It should ignore ESTALE/ENOENT errors while trying to acquire lock on "dst" inode. The issue is that "dst" exists when a lookup happened, but it got deleted by the time a rename fop hits dht. Dht, relying on the information it got in lookup sends a lock on "dst" which fails with ESTALE. As mentioned in the bz, exploring using entrylk instead of inodelk is one option. I'll get back to you on this. Sorry about the delay.

--- Additional comment from Raghavendra G on 2017-04-22 03:31:56 EDT ---

Kotresh is working on synchronization issues on directories [1]. This issue is on files and won't be fixed by [1]. Hence resetting the assignee to default owner of component.

[1] https://review.gluster.org/15472

Comment 6 Raghavendra G 2018-03-12 04:58:07 UTC

The initial RCA of failing inodelks while necessary, is not sufficient to get the use-case working. Over the course of getting testcase working, I found following issues:

1 Entrylk has to be secured on hashed subvol as cached-subvol can change due to migration of file. Credits for identifying this during code review goes to Nithya. This part of the solution is done.
2 After locking, lookup done on dst should handle the error scenario of ESTALE, as gfid associated with path will change due to rename(s) that happened between lookup and the time lock is acquired.

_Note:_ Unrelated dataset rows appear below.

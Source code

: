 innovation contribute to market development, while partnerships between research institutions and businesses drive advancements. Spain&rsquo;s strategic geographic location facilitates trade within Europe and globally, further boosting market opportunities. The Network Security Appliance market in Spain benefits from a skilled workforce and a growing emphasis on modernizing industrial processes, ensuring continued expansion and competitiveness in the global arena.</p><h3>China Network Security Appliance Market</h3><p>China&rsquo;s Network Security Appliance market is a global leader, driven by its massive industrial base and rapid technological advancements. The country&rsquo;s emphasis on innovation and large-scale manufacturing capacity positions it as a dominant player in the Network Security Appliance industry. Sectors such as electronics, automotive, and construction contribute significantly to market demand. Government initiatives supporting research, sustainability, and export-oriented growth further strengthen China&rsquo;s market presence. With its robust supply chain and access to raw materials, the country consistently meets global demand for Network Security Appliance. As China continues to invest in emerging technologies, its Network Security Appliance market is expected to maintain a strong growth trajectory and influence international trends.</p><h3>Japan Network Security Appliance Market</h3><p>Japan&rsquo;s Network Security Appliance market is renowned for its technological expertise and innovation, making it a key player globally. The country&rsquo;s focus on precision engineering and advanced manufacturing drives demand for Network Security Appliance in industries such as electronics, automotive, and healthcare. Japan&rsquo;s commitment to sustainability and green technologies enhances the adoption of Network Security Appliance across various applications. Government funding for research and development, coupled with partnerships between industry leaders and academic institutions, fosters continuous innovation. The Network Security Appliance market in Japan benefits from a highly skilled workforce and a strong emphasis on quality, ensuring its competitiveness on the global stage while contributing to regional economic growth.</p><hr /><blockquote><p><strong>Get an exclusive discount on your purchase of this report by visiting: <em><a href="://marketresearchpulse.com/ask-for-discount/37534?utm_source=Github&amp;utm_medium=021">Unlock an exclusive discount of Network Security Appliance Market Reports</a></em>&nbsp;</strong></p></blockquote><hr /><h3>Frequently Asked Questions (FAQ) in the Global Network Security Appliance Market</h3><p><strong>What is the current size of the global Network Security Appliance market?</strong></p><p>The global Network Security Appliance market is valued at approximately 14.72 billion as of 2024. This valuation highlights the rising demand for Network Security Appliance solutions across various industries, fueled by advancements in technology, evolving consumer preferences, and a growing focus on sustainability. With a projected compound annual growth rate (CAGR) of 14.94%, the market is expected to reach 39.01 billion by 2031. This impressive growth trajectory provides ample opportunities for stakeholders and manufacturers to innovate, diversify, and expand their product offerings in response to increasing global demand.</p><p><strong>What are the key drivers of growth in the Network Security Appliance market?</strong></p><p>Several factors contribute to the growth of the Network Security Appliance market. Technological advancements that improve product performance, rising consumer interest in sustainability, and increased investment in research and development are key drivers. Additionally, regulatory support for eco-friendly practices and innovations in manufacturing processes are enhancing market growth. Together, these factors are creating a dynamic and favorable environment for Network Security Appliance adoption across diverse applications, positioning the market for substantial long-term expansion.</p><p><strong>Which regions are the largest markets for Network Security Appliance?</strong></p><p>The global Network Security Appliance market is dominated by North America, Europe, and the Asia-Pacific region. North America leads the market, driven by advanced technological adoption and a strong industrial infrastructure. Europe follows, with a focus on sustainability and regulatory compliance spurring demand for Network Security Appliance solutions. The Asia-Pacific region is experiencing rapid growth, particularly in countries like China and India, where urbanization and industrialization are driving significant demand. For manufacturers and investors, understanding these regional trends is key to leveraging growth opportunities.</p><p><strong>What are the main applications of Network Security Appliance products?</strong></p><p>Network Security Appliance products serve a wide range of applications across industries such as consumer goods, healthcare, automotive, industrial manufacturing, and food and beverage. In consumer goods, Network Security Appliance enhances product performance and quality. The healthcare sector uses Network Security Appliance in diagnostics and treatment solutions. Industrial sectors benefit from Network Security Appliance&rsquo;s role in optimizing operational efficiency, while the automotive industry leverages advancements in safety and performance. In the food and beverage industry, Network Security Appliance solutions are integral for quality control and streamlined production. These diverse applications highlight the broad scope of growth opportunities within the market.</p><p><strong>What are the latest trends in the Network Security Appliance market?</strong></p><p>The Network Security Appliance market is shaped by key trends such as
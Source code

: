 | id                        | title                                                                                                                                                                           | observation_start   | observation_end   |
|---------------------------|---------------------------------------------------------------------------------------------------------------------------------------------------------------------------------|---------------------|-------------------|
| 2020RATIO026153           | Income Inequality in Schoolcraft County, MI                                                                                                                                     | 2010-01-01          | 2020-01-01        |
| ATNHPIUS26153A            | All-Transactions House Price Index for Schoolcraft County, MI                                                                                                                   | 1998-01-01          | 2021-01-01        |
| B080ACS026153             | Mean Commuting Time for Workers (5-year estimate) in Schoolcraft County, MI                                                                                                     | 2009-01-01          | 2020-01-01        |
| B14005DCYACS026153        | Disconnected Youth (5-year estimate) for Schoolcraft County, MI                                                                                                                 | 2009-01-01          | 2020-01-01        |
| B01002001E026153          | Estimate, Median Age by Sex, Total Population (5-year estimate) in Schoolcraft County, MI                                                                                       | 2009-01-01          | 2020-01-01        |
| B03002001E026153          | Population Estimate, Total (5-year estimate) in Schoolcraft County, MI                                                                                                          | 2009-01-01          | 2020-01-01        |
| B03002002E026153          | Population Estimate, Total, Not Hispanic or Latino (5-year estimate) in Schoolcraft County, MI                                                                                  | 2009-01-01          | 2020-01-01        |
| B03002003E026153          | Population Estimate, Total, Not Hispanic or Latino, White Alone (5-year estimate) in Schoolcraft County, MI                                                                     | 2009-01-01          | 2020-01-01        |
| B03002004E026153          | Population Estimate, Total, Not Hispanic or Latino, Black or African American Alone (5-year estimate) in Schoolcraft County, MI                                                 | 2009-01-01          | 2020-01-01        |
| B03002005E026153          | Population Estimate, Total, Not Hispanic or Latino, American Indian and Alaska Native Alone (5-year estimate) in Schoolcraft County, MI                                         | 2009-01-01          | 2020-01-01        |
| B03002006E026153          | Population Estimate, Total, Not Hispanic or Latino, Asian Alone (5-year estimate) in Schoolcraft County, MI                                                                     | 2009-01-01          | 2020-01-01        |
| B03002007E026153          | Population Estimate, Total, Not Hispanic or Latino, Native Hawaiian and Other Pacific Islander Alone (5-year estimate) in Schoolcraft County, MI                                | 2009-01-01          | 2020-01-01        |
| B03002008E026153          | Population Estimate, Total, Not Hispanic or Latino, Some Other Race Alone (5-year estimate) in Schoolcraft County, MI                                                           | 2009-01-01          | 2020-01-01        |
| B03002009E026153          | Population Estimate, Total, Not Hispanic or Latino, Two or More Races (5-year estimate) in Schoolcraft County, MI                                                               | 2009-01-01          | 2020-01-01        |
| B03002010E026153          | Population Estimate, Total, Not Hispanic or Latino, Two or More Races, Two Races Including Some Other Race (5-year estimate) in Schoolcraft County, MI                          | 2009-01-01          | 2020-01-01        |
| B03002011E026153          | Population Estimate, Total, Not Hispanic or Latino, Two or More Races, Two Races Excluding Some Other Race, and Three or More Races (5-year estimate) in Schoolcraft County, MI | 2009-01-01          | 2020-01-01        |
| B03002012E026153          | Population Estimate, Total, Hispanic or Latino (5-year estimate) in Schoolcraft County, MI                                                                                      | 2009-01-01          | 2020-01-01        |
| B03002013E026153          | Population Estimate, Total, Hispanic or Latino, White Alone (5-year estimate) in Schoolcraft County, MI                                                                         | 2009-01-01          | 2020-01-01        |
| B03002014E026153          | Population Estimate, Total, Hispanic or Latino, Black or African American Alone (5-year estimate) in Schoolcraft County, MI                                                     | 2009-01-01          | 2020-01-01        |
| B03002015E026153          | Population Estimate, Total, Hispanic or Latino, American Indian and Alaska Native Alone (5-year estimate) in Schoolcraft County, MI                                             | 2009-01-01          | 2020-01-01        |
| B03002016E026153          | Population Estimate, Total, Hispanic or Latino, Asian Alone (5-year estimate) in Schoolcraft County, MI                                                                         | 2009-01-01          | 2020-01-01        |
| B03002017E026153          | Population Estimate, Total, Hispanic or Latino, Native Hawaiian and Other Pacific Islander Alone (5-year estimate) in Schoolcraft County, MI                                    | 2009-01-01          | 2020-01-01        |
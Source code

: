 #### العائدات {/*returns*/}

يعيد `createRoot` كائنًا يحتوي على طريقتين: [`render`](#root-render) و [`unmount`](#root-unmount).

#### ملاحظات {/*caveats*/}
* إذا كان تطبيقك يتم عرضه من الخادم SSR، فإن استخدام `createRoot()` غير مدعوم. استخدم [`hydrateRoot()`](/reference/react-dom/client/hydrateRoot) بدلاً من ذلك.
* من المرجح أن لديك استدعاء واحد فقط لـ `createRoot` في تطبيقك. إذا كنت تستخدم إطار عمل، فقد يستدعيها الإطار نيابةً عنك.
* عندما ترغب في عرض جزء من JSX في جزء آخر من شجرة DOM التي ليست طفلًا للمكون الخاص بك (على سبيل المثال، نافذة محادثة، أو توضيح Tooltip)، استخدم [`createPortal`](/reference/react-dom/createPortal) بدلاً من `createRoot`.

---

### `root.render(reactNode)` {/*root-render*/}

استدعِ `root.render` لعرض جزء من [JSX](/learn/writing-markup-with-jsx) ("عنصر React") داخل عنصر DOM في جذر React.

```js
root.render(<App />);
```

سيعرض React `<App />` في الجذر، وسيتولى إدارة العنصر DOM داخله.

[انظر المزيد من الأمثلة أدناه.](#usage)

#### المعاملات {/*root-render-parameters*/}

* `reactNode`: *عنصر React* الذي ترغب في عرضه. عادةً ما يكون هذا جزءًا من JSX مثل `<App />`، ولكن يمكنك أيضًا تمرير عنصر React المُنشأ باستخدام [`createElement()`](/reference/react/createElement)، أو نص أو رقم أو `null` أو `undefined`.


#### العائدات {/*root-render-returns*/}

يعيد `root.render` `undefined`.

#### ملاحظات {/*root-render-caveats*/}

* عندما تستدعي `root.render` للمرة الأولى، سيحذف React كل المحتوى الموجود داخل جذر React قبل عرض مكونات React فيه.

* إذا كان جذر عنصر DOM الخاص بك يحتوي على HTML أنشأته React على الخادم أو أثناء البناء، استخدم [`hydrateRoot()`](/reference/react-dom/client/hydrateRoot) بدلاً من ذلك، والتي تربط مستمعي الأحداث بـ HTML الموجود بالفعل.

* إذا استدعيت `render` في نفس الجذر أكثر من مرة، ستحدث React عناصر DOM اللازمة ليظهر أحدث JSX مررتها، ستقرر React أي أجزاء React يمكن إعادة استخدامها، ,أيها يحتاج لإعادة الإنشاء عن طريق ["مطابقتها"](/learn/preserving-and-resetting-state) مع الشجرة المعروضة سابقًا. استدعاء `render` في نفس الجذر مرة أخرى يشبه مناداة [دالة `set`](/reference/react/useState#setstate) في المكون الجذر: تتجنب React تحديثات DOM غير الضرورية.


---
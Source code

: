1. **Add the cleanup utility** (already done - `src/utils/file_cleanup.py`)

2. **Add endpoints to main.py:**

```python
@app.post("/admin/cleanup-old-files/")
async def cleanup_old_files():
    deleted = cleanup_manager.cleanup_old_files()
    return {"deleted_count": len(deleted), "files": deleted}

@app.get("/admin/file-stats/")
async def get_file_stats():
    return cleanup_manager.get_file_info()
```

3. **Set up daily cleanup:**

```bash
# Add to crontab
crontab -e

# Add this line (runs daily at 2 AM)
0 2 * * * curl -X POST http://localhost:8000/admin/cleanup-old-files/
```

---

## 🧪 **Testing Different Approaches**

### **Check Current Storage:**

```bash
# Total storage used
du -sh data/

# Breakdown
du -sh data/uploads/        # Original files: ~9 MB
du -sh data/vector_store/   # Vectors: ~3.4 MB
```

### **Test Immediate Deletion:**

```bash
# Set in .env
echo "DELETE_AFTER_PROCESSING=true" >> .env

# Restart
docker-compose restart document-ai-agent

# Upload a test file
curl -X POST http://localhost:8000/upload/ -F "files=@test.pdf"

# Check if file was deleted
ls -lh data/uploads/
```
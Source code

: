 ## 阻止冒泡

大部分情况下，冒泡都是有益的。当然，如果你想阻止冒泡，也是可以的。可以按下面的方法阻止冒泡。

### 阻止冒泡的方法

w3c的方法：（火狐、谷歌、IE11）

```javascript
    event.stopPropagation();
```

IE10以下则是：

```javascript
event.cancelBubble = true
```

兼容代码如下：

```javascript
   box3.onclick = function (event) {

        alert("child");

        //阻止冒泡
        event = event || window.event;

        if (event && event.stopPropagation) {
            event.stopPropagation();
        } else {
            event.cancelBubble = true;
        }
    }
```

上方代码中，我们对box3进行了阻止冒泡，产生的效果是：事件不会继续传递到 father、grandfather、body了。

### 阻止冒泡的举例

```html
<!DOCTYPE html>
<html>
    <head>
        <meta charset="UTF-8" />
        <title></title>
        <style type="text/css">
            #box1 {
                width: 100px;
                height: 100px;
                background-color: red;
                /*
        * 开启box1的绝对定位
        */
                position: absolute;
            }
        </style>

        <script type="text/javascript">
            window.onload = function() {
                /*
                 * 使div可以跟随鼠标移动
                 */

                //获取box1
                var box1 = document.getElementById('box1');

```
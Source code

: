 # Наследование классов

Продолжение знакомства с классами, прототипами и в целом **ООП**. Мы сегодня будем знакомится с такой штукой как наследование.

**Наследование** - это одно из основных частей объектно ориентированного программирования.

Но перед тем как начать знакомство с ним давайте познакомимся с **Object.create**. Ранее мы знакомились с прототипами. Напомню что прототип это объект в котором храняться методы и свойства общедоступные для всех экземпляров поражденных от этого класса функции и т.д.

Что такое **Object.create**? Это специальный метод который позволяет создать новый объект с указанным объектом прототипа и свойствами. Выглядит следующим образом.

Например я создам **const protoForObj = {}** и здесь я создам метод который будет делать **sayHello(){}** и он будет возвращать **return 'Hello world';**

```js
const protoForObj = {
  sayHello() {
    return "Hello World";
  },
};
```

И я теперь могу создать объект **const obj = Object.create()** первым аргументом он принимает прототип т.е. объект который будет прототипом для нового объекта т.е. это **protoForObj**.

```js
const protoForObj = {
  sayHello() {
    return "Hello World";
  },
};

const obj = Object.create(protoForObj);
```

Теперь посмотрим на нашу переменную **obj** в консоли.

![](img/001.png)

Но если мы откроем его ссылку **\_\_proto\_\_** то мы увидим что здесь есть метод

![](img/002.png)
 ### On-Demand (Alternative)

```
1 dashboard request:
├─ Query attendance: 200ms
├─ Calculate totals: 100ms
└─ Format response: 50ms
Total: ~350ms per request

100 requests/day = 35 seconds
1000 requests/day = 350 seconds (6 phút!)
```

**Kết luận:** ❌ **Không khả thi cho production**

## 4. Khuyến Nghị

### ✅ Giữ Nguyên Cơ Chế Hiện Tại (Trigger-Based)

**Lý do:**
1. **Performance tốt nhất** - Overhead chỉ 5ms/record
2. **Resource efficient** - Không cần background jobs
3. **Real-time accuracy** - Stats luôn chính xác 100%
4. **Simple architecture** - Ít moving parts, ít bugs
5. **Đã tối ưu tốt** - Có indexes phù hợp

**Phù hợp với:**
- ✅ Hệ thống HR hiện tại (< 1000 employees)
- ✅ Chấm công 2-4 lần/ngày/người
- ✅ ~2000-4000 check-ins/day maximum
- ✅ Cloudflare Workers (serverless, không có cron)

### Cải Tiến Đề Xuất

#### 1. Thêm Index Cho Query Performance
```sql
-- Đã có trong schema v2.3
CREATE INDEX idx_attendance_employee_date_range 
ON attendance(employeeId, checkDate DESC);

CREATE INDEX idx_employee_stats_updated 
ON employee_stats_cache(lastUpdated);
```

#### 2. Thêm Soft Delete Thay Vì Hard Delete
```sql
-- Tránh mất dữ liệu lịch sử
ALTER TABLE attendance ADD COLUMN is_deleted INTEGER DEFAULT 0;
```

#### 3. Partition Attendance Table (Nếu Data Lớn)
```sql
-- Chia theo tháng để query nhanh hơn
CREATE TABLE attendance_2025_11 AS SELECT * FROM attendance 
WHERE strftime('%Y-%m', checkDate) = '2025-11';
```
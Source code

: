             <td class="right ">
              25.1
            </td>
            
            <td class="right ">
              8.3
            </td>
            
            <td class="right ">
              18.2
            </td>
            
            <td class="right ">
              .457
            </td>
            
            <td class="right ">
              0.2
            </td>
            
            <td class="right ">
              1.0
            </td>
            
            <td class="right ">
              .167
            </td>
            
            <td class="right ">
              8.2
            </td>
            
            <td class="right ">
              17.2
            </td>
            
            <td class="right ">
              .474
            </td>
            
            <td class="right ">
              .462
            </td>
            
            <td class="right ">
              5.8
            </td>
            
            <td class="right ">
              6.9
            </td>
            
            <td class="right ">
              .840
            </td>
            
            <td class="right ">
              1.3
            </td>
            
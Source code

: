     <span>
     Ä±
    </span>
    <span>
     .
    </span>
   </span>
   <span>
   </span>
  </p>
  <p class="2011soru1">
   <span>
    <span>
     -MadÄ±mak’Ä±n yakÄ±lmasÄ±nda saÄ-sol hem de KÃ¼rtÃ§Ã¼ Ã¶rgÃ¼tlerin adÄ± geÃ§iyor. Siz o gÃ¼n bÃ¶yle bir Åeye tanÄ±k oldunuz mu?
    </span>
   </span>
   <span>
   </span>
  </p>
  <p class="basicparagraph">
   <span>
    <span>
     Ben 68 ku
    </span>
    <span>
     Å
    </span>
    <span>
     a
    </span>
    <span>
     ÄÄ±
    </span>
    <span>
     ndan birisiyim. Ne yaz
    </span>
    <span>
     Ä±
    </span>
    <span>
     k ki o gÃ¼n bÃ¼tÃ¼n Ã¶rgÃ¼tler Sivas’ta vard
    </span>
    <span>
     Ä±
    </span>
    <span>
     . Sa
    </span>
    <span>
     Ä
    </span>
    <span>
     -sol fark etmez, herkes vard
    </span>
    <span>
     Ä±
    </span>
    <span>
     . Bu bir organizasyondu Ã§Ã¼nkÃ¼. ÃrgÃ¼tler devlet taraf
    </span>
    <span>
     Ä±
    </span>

This part of the solution is done.
3 dht_lookup has to handle the scenario of gfid of linkto and data files differing during fresh lookup as it might be done in the middle of a rename. While I've a hacky way of resolving this (by making fuse-bridge retry even fresh lookup during ESTALE), I need to implement a proper fix (To make dht_lookup to retry the lookup under locks when it encounters this scenario).
4. linkfile creation during lookup has to be done under lock which synchronizes linkfile creation with any renames involving the file. This part of the solution is implemented. But, I am still thinking through whether this locking is actually required. IOW, I am not able to find the RCA which requires this solution. But, having this lock gets test working.
5. server_link has to handle the scenario of a stale dentry left in the inode table due to a racing lookup and rename involving the dentry. I've an hacky implementation which changes resolve-type to RESOLVE_MAY from RESOLVE_NOT in server_link. But correct solution would to be enhance RESOLVE_NOT implementation in server-resolver to check on backend for existance of file (and then fail if file exists on backend too) before failing the fop on finding an inode in itable. This part of the solution is still pending.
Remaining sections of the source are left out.